TASK ITEM: The entries below contain pictures. Write out only the lines from the line with "4.mmap映射大文件，进行网络传送。未做。" up to and including the line with "## Tutorial", exactly, without them.

SUPPLIED DATA:
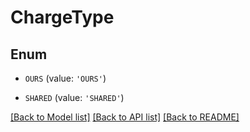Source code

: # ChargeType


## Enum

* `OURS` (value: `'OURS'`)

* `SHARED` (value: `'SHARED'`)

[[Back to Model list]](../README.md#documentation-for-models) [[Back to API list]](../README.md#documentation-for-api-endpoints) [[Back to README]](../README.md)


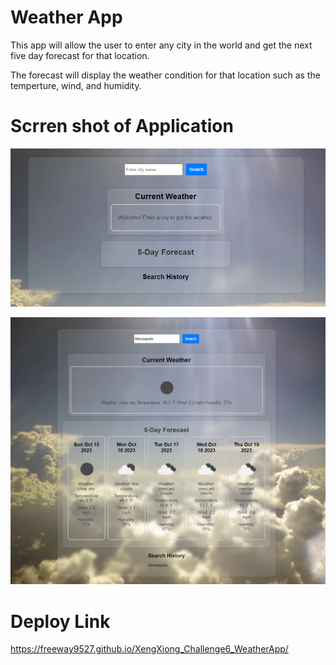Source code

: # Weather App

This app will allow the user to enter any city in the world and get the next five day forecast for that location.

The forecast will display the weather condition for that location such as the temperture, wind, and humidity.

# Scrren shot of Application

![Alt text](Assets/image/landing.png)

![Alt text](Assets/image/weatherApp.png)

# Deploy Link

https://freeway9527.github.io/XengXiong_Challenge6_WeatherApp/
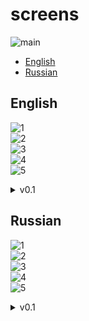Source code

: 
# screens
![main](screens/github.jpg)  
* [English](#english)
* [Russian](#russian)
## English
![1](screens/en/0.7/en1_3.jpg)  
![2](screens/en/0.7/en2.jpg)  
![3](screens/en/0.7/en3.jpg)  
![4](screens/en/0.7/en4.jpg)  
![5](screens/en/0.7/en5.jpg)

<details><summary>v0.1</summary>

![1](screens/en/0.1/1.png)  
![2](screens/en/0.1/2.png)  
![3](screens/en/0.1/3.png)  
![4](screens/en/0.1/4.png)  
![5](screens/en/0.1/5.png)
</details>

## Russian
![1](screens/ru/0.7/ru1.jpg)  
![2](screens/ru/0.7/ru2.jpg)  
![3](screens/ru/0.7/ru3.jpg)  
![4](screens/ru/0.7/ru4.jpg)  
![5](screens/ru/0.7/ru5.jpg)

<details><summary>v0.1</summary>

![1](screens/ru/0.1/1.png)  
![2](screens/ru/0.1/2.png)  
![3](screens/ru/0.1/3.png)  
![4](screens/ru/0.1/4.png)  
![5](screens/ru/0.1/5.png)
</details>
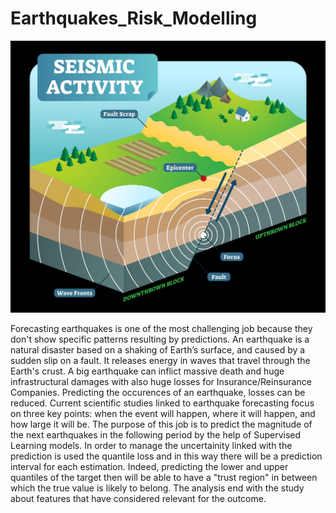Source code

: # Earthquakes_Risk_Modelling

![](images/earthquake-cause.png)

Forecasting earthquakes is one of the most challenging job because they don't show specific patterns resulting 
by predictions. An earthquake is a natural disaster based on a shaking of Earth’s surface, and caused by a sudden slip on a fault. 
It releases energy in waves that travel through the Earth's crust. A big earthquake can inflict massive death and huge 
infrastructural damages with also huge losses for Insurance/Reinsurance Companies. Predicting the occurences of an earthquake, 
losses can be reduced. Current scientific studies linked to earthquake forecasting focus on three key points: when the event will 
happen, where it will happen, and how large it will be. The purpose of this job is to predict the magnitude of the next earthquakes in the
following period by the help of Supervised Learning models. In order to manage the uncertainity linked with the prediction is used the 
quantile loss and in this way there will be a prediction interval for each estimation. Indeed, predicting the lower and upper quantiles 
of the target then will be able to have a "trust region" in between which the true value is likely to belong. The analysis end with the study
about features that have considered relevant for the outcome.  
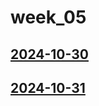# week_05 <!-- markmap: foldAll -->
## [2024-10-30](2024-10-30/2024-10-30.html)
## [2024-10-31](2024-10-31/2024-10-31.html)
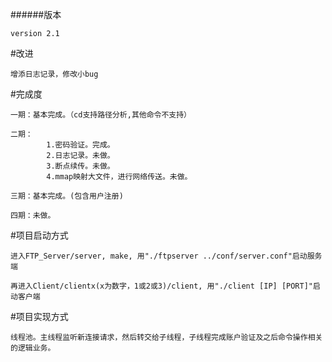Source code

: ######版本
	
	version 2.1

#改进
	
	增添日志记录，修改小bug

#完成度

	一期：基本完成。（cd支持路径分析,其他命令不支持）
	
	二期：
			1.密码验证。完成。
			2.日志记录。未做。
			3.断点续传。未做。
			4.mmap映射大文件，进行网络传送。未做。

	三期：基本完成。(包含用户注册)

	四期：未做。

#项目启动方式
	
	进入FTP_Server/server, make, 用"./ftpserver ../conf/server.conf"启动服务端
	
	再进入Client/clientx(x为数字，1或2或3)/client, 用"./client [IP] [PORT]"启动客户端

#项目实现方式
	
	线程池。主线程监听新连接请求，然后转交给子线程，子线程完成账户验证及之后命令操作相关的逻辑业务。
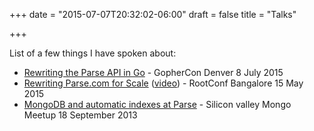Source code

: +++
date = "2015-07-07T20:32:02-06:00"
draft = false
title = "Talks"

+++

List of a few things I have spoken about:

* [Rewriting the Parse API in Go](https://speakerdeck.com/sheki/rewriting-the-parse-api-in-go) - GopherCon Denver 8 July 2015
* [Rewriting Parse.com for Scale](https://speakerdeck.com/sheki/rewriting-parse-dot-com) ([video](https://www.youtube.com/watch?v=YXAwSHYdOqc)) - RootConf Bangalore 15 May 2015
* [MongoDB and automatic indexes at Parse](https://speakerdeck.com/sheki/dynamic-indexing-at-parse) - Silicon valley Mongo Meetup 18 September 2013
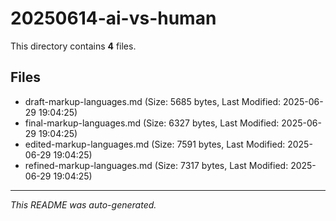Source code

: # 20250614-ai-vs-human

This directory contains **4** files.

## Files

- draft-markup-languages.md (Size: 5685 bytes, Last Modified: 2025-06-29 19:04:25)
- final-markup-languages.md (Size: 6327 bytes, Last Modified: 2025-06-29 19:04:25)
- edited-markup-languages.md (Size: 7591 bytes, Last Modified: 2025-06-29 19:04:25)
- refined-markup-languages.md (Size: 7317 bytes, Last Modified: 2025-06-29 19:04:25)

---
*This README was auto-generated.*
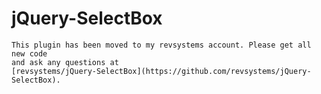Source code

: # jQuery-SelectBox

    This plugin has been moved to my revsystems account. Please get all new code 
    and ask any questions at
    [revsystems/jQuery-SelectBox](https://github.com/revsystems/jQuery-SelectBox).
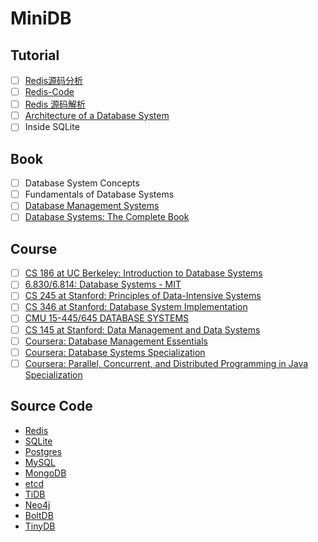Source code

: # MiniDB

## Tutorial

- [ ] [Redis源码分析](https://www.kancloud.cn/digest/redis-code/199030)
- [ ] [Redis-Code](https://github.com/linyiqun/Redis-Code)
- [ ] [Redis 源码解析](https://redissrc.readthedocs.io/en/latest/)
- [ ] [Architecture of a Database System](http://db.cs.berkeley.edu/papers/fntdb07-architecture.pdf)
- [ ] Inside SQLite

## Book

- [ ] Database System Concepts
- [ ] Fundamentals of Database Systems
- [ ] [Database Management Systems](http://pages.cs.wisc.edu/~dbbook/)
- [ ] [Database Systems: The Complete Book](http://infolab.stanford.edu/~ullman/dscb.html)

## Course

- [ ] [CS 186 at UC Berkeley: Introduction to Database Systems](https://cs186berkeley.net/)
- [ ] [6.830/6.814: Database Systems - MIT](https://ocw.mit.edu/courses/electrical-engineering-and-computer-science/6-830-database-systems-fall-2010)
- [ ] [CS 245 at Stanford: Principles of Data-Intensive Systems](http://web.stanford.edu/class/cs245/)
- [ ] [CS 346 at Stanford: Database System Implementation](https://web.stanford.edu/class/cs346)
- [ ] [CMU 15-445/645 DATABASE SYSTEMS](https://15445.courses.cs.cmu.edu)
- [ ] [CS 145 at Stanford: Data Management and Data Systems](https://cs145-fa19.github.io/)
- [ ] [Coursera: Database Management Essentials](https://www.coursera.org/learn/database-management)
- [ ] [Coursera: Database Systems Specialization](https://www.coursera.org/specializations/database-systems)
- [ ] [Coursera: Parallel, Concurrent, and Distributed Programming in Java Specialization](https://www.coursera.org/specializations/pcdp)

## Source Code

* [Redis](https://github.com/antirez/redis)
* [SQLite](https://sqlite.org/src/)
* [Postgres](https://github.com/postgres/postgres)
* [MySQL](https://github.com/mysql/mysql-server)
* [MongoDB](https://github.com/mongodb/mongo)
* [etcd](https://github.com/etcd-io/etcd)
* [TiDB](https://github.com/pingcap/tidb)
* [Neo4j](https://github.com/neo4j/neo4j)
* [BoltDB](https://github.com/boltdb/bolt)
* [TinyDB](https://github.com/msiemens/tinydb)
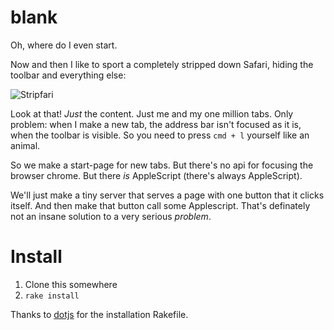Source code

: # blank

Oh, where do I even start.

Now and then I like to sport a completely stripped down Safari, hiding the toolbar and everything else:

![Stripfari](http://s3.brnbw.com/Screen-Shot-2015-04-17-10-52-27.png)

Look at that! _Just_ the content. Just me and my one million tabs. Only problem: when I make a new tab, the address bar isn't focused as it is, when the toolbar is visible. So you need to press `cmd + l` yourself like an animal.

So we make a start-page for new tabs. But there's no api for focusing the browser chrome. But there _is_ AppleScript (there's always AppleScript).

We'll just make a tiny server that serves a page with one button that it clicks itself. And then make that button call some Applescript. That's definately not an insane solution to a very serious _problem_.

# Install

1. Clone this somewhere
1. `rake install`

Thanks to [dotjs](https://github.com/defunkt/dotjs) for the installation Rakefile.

SOLVED EXERCISE:
			4.mmap映射大文件，进行网络传送。未做。

	三期：基本完成。(包含用户注册)

	四期：未做。

#项目启动方式
	
	进入FTP_Server/server, make, 用"./ftpserver ../conf/server.conf"启动服务端
	
	再进入Client/clientx(x为数字，1或2或3)/client, 用"./client [IP] [PORT]"启动客户端

#项目实现方式
	
	线程池。主线程监听新连接请求，然后转交给子线程，子线程完成账户验证及之后命令操作相关的逻辑业务。
Source code

: +++
date = "2015-07-07T20:32:02-06:00"
draft = false
title = "Talks"

+++

List of a few things I have spoken about:

* [Rewriting the Parse API in Go](https://speakerdeck.com/sheki/rewriting-the-parse-api-in-go) - GopherCon Denver 8 July 2015
* [Rewriting Parse.com for Scale](https://speakerdeck.com/sheki/rewriting-parse-dot-com) ([video](https://www.youtube.com/watch?v=YXAwSHYdOqc)) - RootConf Bangalore 15 May 2015
* [MongoDB and automatic indexes at Parse](https://speakerdeck.com/sheki/dynamic-indexing-at-parse) - Silicon valley Mongo Meetup 18 September 2013
Source code

: # 20250614-ai-vs-human

This directory contains **4** files.

## Files

- draft-markup-languages.md (Size: 5685 bytes, Last Modified: 2025-06-29 19:04:25)
- final-markup-languages.md (Size: 6327 bytes, Last Modified: 2025-06-29 19:04:25)
- edited-markup-languages.md (Size: 7591 bytes, Last Modified: 2025-06-29 19:04:25)
- refined-markup-languages.md (Size: 7317 bytes, Last Modified: 2025-06-29 19:04:25)

---
*This README was auto-generated.*
Source code

: # jQuery-SelectBox

    This plugin has been moved to my revsystems account. Please get all new code 
    and ask any questions at
    [revsystems/jQuery-SelectBox](https://github.com/revsystems/jQuery-SelectBox).
Source code

: # MiniDB

## Tutorial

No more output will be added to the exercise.